Wir blicken durch die weiten Fenster in einen Garten, in dem sich eine hohe Mauer findet, eine mögliche Einspielung auf Johannes, der von einer hohen Mauer in Jerusalem spricht. Vor der Mauer findet sich ein Garten mit Rosen, die auf Jesus Blut deuten, sowie Lilien, die die Reinheit Marias symbolisieren. So liegt die Vermutung nahe, wir befinden uns tatsächlich in Jerusalem, einer Stadt, die es wieder der Christenheit zuzuschlagen gehört.
Die Stadt dahinter ist durch den Fluss in zwei Teile aufgeteilt. Der linke Teil ist eher bürgerlich, nur eine Kirche ist zu sehen, während im rechten Teil vor lauter Kirchen erkennt man kaum Häuser. Ein irdisches und himmlisches Jerusalem vielleicht? Oder Aufforderung, dass von Ungläubigen beherrschte Jerusalem zu erobern und zu einer Stadt der Kirchen zu machen?
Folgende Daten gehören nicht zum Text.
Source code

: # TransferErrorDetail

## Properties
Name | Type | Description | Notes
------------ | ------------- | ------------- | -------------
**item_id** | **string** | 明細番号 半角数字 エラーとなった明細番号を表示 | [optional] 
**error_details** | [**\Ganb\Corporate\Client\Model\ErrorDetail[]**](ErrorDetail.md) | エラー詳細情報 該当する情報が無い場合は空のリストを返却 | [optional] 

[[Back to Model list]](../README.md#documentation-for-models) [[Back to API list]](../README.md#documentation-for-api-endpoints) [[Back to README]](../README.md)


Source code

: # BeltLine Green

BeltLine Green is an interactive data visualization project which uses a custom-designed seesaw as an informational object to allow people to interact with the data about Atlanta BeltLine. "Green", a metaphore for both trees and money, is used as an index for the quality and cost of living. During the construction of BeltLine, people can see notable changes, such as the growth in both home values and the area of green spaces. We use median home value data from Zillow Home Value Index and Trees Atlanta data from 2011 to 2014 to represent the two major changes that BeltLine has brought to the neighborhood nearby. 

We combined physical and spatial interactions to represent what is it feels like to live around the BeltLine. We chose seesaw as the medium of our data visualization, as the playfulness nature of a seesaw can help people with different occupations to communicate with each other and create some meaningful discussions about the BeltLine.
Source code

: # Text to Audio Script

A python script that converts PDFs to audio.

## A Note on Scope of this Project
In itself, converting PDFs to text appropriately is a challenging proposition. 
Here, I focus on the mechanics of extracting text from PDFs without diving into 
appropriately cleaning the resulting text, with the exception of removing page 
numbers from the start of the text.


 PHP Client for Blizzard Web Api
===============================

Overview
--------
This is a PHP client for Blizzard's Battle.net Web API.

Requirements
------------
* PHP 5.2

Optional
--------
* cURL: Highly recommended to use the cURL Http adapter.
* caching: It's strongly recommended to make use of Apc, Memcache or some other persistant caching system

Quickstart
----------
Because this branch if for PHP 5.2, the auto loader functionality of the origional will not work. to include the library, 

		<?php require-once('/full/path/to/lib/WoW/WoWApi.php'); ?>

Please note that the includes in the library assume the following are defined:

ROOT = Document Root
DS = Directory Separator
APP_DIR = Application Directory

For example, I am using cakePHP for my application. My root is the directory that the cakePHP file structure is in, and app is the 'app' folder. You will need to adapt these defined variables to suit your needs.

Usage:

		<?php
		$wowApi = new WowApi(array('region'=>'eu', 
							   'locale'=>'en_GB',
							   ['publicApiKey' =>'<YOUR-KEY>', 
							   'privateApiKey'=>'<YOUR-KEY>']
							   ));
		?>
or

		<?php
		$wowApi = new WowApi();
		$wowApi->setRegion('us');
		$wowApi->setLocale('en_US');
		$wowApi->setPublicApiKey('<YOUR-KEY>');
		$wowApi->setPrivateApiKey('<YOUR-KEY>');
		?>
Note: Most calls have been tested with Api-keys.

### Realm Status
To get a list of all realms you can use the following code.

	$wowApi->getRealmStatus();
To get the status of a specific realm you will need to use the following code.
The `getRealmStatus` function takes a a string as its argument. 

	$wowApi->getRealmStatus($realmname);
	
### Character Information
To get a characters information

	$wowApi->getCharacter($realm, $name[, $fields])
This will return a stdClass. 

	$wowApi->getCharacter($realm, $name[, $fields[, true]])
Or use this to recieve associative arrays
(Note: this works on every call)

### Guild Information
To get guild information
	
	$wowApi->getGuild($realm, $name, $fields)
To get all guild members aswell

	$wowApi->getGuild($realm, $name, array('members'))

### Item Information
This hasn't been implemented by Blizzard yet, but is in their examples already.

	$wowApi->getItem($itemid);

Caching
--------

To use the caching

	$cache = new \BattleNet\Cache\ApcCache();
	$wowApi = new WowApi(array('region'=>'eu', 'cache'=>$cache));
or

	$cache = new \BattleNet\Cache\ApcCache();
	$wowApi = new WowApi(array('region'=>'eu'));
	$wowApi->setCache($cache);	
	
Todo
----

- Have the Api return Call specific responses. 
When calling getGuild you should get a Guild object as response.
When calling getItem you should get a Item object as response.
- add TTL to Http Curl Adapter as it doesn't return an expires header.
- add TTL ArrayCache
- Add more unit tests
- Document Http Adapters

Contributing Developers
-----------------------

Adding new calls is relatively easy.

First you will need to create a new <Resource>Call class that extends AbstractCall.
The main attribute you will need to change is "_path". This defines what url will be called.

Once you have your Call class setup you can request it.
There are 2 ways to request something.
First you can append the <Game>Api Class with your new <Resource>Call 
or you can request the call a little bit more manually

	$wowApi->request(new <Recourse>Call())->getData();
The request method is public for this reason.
Und die zwei kleinen, rätselhaften Figuren in der Bildmitte, die uns den Rücken zuwenden? Gute Frage. Die eine Interpretation geht dahin, in der Gestalt des Hofbeamten den Maler selbst zu sehen, da sein Turban große Ähnlichkeit mit einem Selbstbildnis van Eycks hat. Eine andere sieht in genau der anderen Person den Maler selbst, der sich, als Künstler und damit der göttlichen Gnade zugeteilt, über die Brüstung lehnt und auf Jerusalem schaut, während der zweite Mann in Wirklichkeit blind ist (weshalb er einen Stock trägt) und auf die Sinne eines Künstlers angewiesen ist, um die Schönheit und die Wahrheit zu erkennen?